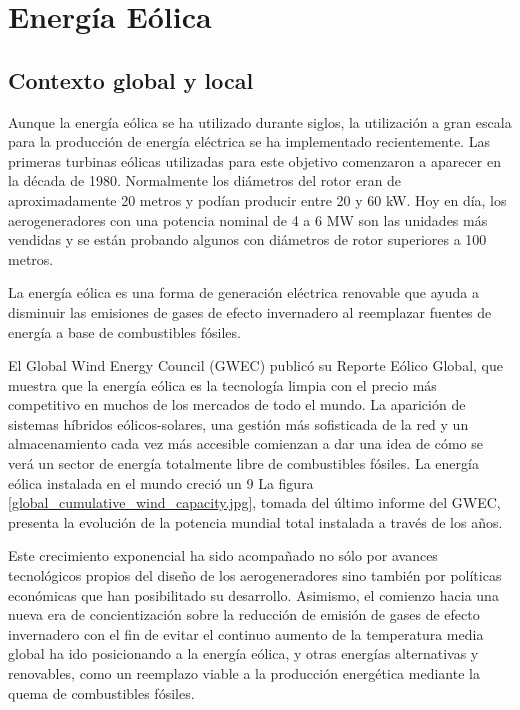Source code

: \chapter{Energía Eólica}\label{EE}

\section{Contexto global y local}




Aunque la energía eólica se ha utilizado durante siglos, la utilización a gran escala para la producción de energía eléctrica se ha implementado recientemente.
Las primeras turbinas eólicas utilizadas para este objetivo comenzaron a aparecer en la década de 1980. Normalmente los diámetros del rotor eran de aproximadamente 20 metros y podían producir entre 20 y 60 kW.
Hoy en día, los aerogeneradores con una potencia nominal de 4 a 6 MW son las unidades más vendidas y se están probando algunos con diámetros de rotor superiores a 100 metros.

La energía eólica es una forma de generación eléctrica renovable que ayuda a disminuir las emisiones de gases de efecto invernadero al reemplazar fuentes de energía a base de combustibles fósiles.

El Global Wind Energy Council (GWEC) publicó su Reporte Eólico Global, que muestra que la energía eólica es la tecnología limpia con el precio más competitivo en muchos de los mercados de todo el mundo. La aparición de sistemas híbridos eólicos-solares, una gestión más  sofisticada de la red y un almacenamiento cada vez más accesible comienzan a dar una idea de cómo se verá un sector de energía totalmente libre de combustibles fósiles.
La energía eólica instalada en el mundo creció un 9%
La figura \ref{global_cumulative_wind_capacity.jpg}, tomada del último informe del GWEC, presenta la evolución de la potencia mundial total instalada a través de los años.

Este crecimiento exponencial ha sido acompañado no sólo por avances tecnológicos propios del diseño de los aerogeneradores sino también por políticas económicas que han posibilitado su desarrollo. Asimismo, el comienzo hacia una nueva era de concientización sobre la reducción de emisión de gases de efecto invernadero con el fin de evitar el continuo aumento de la temperatura media global ha ido posicionando a la energía eólica, y otras energías alternativas y renovables, como un reemplazo viable a la producción energética mediante la quema de combustibles fósiles.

_ _ _ _ _ _ _

_What is required_:
There is one span to return: the line holding "La energía eólica es una" and every line after it through the end of the listing above; please give it exactly and add nothing.

_Expected answer_:
La energía eólica es una forma de generación eléctrica renovable que ayuda a disminuir las emisiones de gases de efecto invernadero al reemplazar fuentes de energía a base de combustibles fósiles.

El Global Wind Energy Council (GWEC) publicó su Reporte Eólico Global, que muestra que la energía eólica es la tecnología limpia con el precio más competitivo en muchos de los mercados de todo el mundo. La aparición de sistemas híbridos eólicos-solares, una gestión más  sofisticada de la red y un almacenamiento cada vez más accesible comienzan a dar una idea de cómo se verá un sector de energía totalmente libre de combustibles fósiles.
La energía eólica instalada en el mundo creció un 9%
La figura \ref{global_cumulative_wind_capacity.jpg}, tomada del último informe del GWEC, presenta la evolución de la potencia mundial total instalada a través de los años.

Este crecimiento exponencial ha sido acompañado no sólo por avances tecnológicos propios del diseño de los aerogeneradores sino también por políticas económicas que han posibilitado su desarrollo. Asimismo, el comienzo hacia una nueva era de concientización sobre la reducción de emisión de gases de efecto invernadero con el fin de evitar el continuo aumento de la temperatura media global ha ido posicionando a la energía eólica, y otras energías alternativas y renovables, como un reemplazo viable a la producción energética mediante la quema de combustibles fósiles.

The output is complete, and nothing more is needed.